Thailand: Export growth moderates at the end of 2017
January 22, 2018
Thailand’s external sector recorded a USD 280 million deficit in December, significantly below the USD 1 billion surplus registered in the same month of the previous year and markedly below the USD 1.8 billion surplus logged in November. December’s result was the first trade deficit since July 2017. As a result, the 12-month sum of the trade balance decreased in December to a USD 13.9 billion surplus, notably below the result in the prior month (November: USD +15.2 billion).
Exports grew 8.6% on an annual basis in December, below the prior month’s 13.3% year-on-year increase and below market expectations.

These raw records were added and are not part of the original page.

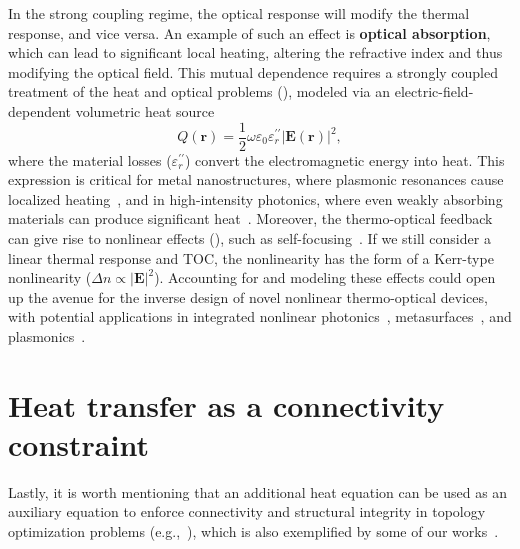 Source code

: In the strong coupling regime, the optical response will modify the thermal response, and vice versa.
An example of such an effect is \textbf{optical absorption}, which can lead to significant local heating, altering the refractive index and thus modifying the optical field. 
This mutual dependence requires a strongly coupled treatment of the heat and optical problems (), modeled via an electric-field-dependent volumetric heat source~\cite{plasm_heat_source}
\[
Q(\mathbf{r}) = \frac{1}{2} \omega \varepsilon_0 \varepsilon_r^{\prime \prime} |\mathbf{E}(\mathbf{r})|^2,
\]
where the material losses ($\varepsilon_r^{\prime \prime}$) convert the electromagnetic energy into heat. 
This expression is critical for metal nanostructures, where plasmonic resonances cause localized heating~\cite{plasm_heat_source}, and in high-intensity photonics, where even weakly absorbing materials can produce significant heat~\cite{thermal_nl, high_I_T}. Moreover, the thermo-optical feedback can give rise to nonlinear effects (), such as self-focusing~\cite{thermal_nl}. If we still consider a linear
thermal response and TOC,
the nonlinearity has the form of a Kerr-type nonlinearity ($\Delta n \propto \vert \mathbf{E} \vert^2$). Accounting for and modeling
these effects could open up the avenue for the inverse design of novel nonlinear thermo-optical devices, with potential applications
in integrated nonlinear photonics~\cite{nl_photonics}, metasurfaces~\cite{nl_meta}, and plasmonics~\cite{novotny}.

\section{Heat transfer as a connectivity constraint}\label{sec:aux}

Lastly, it is worth mentioning that an additional heat equation can be used as an auxiliary equation to enforce connectivity
and structural integrity in topology optimization problems (e.g.,~\cite{vanessa, structural_heat}), which is also exemplified by some of our
works~\cite{ownpub1,ownpub2}. 

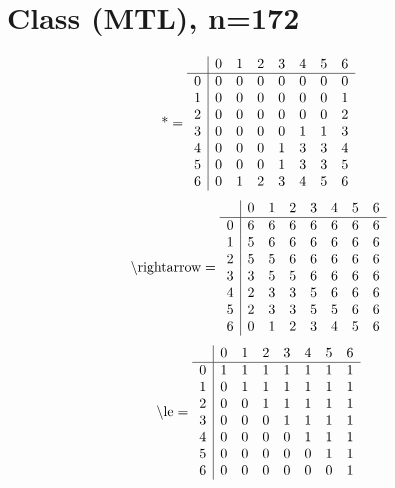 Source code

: \documentclass[11pt]{article}
\begin{document}
\section{Class (MTL), n=172}
\[\text{*} = 
\begin{array}{r | r r r r r r r}
 & 0 & 1 & 2 & 3 & 4 & 5 & 6 \\ \hline
0 & 0 & 0 & 0 & 0 & 0 & 0 & 0 \\
1 & 0 & 0 & 0 & 0 & 0 & 0 & 1 \\
2 & 0 & 0 & 0 & 0 & 0 & 0 & 2 \\
3 & 0 & 0 & 0 & 0 & 1 & 1 & 3 \\
4 & 0 & 0 & 0 & 1 & 3 & 3 & 4 \\
5 & 0 & 0 & 0 & 1 & 3 & 3 & 5 \\
6 & 0 & 1 & 2 & 3 & 4 & 5 & 6 \\
\end{array}
\]
\[\text{\textbackslash rightarrow} = 
\begin{array}{r | r r r r r r r}
 & 0 & 1 & 2 & 3 & 4 & 5 & 6 \\ \hline
0 & 6 & 6 & 6 & 6 & 6 & 6 & 6 \\
1 & 5 & 6 & 6 & 6 & 6 & 6 & 6 \\
2 & 5 & 5 & 6 & 6 & 6 & 6 & 6 \\
3 & 3 & 5 & 5 & 6 & 6 & 6 & 6 \\
4 & 2 & 3 & 3 & 5 & 6 & 6 & 6 \\
5 & 2 & 3 & 3 & 5 & 5 & 6 & 6 \\
6 & 0 & 1 & 2 & 3 & 4 & 5 & 6 \\
\end{array}
\]
\[\text{\textbackslash le} = 
\begin{array}{r | r r r r r r r}
 & 0 & 1 & 2 & 3 & 4 & 5 & 6 \\ \hline
0 & 1 & 1 & 1 & 1 & 1 & 1 & 1 \\
1 & 0 & 1 & 1 & 1 & 1 & 1 & 1 \\
2 & 0 & 0 & 1 & 1 & 1 & 1 & 1 \\
3 & 0 & 0 & 0 & 1 & 1 & 1 & 1 \\
4 & 0 & 0 & 0 & 0 & 1 & 1 & 1 \\
5 & 0 & 0 & 0 & 0 & 0 & 1 & 1 \\
6 & 0 & 0 & 0 & 0 & 0 & 0 & 1 \\
\end{array}
\]
\end{document}
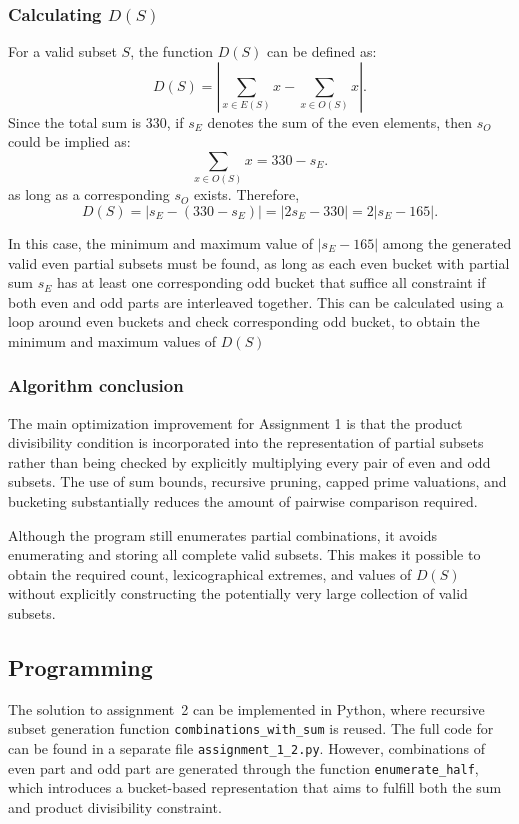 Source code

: \documentclass[11pt,a4paper]{article}
\begin{document}
\subsubsection*{Calculating $D(S)$}

For a valid subset $S$, the function $D(S)$ can be defined as:
\[
D(S)
=
\left|
\sum_{x\in E(S)}x-\sum_{x\in O(S)}x
\right|.
\]
Since the total sum is $330$, if $s_E$ denotes the sum of the even elements, then $s_O$ could be implied as:
\[
\sum_{x\in O(S)}x=330-s_E.
\]
as long as a corresponding $s_O$ exists.
Therefore,
\[
D(S)
=
|s_E-(330-s_E)|
=
|2s_E-330|
=
2|s_E-165|.
\]

In this case, the minimum and maximum value of $|s_E-165|$ among the generated valid even partial subsets must be found, as long as each even bucket with partial sum $s_E$ has at least one corresponding odd bucket that suffice all constraint if both even and odd parts are interleaved together. This can be calculated using a loop around even buckets and check corresponding odd bucket, to obtain the minimum and maximum values of $D(S)$

\subsubsection*{Algorithm conclusion}

The main optimization improvement for Assignment 1 is that the product divisibility condition is incorporated into the representation of partial subsets rather than being checked by explicitly multiplying every pair of even and odd subsets. The use of sum bounds, recursive pruning, capped prime
valuations, and bucketing substantially reduces the amount of pairwise comparison required.

Although the program still enumerates partial combinations, it avoids enumerating and storing all complete valid subsets. This makes it possible to obtain the required count, lexicographical extremes, and values of $D(S)$ without explicitly constructing the potentially very large collection of valid subsets.

\subsection*{Programming}

The solution to assignment~2 can be implemented in Python, where recursive subset generation function \texttt{combinations\_with\_sum} is reused. The full code for can be found in a separate file \texttt{assignment\_1\_2.py}. However, combinations of even part and odd part are generated through the function \texttt{enumerate\_half}, which introduces a bucket-based representation that aims to fulfill both the sum and product divisibility constraint.
\end{document}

Exports of cars, computers and rubber products led the way in the month. Imports grew, however, at a quicker pace than exports. They registered an increase of 16.6% year-on-year, coming in above the prior month’s 13.7% annual growth rate.
Ongoing worries that the strength of the baht could hurt export growth led exporters to press the Bank of Thailand to intervene. On 17 January the Bank’s governor said, however, that while exports have not been harmed yet, the Bank would ensure that exporters and certain businesses would not be affected negatively.
Thailand Trade Balance Forecast
FocusEconomics Consensus Forecast panelists expect exports to increase 3.8% in 2018 and the trade surplus to reach USD 27.3 billion. For 2019, panelists forecast exports will expand 3.2% and the trade surplus will reach USD 27.6 billion.